The use of paper has to shrink because of the high cost of paper, printing, transportation, and storage. These considerations don’t apply to electronic documents, but all the other costs of documents are still there when a document makes the leap to electronic form — and some costs are increased. Most obviously, electronic documents are harder to keep secure. The Panama Papers, a leak a month ago of millions of pages of documents related to offshore shell companies, was possible only because all the documents were in electronic form and in a single repository. Where a paper document might theoretically be noticed as having gone missing, there is no such clue when an electronic document has been copied.

Electronic documents are also more likely to mislead. Mostly this happens when the information in the document is out of date. It’s hard to know where a document has landed after it has been distributed, so it is rarely possible to recall a document. For the most part, all a document author can do is date every edition of a document and hope that readers check back for up-to-date information.
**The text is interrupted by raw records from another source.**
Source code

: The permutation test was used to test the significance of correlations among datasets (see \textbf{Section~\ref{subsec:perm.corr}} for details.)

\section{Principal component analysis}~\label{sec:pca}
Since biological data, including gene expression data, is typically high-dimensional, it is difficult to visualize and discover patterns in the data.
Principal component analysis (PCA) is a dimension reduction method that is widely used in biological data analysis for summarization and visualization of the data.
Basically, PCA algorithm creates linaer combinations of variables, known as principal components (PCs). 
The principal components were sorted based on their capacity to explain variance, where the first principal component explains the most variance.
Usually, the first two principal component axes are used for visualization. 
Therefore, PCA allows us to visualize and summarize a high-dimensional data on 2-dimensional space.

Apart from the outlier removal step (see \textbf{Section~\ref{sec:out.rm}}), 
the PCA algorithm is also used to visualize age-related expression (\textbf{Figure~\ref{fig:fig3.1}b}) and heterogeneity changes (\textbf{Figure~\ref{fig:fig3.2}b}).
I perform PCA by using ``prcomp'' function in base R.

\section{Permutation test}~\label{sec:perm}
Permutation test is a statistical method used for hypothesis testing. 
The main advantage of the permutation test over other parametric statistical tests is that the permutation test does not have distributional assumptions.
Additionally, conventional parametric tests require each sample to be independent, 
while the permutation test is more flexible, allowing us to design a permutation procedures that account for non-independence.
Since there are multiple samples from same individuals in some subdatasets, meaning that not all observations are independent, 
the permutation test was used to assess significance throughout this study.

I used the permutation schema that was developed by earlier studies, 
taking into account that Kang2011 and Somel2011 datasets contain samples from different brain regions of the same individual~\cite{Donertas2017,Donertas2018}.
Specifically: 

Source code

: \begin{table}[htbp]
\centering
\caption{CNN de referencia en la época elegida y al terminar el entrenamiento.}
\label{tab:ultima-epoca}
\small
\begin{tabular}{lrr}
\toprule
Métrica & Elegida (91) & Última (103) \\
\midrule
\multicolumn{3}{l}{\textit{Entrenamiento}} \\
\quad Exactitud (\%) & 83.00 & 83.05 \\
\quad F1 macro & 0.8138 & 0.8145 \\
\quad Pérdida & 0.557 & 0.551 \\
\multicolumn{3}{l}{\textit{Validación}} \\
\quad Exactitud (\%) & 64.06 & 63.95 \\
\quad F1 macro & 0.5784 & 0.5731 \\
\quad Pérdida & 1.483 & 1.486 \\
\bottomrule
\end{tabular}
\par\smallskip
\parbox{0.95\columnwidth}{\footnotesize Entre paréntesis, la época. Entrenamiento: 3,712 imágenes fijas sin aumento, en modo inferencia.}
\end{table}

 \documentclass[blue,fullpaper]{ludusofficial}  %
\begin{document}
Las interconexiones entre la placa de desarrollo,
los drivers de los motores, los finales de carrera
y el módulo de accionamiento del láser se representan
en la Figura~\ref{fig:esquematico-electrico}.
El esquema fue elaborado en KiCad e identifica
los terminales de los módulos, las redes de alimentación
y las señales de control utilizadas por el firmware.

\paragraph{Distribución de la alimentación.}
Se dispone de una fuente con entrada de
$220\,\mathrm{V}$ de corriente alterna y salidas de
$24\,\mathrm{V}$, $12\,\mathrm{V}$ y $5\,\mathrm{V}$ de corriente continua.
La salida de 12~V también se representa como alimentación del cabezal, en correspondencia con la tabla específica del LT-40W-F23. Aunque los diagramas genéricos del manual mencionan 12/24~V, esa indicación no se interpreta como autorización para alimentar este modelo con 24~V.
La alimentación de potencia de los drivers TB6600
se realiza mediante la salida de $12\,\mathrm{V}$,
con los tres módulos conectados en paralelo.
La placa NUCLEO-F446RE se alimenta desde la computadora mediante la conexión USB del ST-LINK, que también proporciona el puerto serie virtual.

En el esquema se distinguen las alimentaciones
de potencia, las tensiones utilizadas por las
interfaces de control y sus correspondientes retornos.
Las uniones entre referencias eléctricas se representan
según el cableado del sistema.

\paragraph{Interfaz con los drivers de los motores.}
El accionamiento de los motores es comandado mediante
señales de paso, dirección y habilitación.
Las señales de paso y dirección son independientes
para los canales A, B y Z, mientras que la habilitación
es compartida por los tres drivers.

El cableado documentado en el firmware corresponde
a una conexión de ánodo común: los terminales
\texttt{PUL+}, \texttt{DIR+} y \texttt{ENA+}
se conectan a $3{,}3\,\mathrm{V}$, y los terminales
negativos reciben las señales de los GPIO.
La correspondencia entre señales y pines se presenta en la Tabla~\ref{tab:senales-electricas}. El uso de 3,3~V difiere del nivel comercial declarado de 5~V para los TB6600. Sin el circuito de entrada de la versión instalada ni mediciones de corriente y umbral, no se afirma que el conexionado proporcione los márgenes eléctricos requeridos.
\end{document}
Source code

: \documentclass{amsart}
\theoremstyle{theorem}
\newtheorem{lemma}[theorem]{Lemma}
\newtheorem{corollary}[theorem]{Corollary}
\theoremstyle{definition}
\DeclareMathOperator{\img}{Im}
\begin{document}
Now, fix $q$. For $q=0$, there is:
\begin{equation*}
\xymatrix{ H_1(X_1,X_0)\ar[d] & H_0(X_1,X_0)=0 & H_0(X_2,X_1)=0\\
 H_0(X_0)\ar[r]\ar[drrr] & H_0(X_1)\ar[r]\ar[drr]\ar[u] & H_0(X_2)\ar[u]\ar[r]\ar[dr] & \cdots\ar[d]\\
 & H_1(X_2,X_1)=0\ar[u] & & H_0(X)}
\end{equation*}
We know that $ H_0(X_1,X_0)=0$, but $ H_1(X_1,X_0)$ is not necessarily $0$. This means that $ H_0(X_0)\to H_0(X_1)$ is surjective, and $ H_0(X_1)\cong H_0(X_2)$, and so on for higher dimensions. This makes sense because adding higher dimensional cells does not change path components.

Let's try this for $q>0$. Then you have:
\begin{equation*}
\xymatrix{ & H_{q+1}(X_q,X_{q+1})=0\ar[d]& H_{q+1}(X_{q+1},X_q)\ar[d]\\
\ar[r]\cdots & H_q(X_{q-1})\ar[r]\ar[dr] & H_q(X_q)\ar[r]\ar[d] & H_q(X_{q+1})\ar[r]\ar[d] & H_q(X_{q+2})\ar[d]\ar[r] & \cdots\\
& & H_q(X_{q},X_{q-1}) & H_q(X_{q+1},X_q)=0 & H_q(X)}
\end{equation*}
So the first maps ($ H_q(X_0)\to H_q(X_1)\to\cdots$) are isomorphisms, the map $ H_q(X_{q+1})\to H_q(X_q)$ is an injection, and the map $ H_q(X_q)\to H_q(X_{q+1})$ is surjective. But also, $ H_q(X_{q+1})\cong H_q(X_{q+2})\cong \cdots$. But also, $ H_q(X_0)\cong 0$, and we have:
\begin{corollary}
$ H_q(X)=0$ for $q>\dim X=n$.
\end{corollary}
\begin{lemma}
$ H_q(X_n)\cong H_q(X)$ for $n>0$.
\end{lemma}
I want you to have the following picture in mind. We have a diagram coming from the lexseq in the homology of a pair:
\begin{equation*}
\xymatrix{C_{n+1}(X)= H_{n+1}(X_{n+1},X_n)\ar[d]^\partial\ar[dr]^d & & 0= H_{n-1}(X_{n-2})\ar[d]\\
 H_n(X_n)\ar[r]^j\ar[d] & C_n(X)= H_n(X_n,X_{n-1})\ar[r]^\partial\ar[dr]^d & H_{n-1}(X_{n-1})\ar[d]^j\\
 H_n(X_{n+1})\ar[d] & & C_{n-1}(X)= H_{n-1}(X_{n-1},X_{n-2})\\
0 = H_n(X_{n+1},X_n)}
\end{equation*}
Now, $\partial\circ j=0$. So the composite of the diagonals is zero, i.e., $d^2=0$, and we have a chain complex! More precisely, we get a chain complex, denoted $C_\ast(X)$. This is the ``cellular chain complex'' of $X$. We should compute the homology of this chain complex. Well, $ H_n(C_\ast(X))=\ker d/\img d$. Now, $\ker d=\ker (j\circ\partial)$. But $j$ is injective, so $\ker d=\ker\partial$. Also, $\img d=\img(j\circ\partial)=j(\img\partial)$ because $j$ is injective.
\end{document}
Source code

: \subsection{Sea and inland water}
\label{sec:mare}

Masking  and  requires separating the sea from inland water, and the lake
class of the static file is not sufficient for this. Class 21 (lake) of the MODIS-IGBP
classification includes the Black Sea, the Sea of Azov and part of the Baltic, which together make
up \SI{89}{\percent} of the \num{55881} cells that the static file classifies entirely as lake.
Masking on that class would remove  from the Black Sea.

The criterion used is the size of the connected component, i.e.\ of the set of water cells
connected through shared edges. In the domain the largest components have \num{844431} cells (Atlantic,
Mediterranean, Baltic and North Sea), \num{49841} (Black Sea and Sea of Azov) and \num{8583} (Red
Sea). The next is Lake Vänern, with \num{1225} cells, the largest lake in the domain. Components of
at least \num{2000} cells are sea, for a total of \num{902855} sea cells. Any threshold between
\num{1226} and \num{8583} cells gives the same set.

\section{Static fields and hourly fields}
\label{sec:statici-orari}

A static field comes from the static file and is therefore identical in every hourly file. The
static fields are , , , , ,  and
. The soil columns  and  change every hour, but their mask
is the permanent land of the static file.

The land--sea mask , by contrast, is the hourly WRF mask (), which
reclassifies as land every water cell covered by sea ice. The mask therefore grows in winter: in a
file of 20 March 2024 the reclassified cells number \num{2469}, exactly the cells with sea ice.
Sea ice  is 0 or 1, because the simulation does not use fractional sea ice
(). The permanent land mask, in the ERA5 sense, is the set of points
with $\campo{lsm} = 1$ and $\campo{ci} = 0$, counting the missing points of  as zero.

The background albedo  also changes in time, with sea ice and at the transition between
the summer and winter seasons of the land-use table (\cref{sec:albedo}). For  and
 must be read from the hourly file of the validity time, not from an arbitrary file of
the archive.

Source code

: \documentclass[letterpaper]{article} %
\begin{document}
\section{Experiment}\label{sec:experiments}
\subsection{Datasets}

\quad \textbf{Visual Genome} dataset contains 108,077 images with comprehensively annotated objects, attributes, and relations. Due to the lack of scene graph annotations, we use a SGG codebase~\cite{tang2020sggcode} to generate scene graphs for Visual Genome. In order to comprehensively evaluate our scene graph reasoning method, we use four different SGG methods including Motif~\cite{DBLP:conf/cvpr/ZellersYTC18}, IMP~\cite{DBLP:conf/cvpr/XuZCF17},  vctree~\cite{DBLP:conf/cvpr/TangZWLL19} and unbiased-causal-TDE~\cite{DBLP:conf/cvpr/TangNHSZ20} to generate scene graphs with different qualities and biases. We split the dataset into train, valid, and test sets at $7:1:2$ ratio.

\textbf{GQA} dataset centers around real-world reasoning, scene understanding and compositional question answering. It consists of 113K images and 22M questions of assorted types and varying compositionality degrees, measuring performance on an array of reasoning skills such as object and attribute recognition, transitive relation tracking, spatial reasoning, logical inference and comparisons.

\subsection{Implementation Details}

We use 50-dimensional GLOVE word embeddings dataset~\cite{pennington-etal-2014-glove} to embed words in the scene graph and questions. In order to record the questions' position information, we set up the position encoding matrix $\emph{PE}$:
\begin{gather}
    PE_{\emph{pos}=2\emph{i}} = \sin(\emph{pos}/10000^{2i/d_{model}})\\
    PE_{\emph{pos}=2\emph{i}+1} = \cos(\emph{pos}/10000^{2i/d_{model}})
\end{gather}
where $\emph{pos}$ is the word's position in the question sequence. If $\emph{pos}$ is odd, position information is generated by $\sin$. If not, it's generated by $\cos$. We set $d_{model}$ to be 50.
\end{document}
To an extent this risk can be minimized by not including the most rapidly obsoleted data in some documents, but referring readers to online, up-to-date sources for that information.

In general, the demands on a document are smaller now because few documents in the digital era must serve in relative isolation. It is less important to copy information from one document to another if the reader can go to the original source for related information. We didn’t quite realize how often we were repeating information in multiple documents, I think, until we started to realize we didn’t have to do it anymore. Of course, whenever information has not been repeated in so many places, that reduces the burden of updating information that has become obsolete.

Some documents have disappeared altogether because it is sufficient to have the data in the database. The software company that in the 1990s issued a new 2-page printed employee directory every month so employees could call each other on the phone is not now producing an electronic version of that document. Instead, when needed, employees look up each other’s phone extensions directly in the database.

It is no great feat to generate documents automatically by the millions from a database, but to what end? The ultimate cost of a document is attention, and the cost of reading a document continues even if the writing can now be taken over by an automated process. It pays, then, to economize even on documents that are free to create, and accordingly, the trend is to create documents more reluctantly, to make them less comprehensive, and to retain them for a shorter time.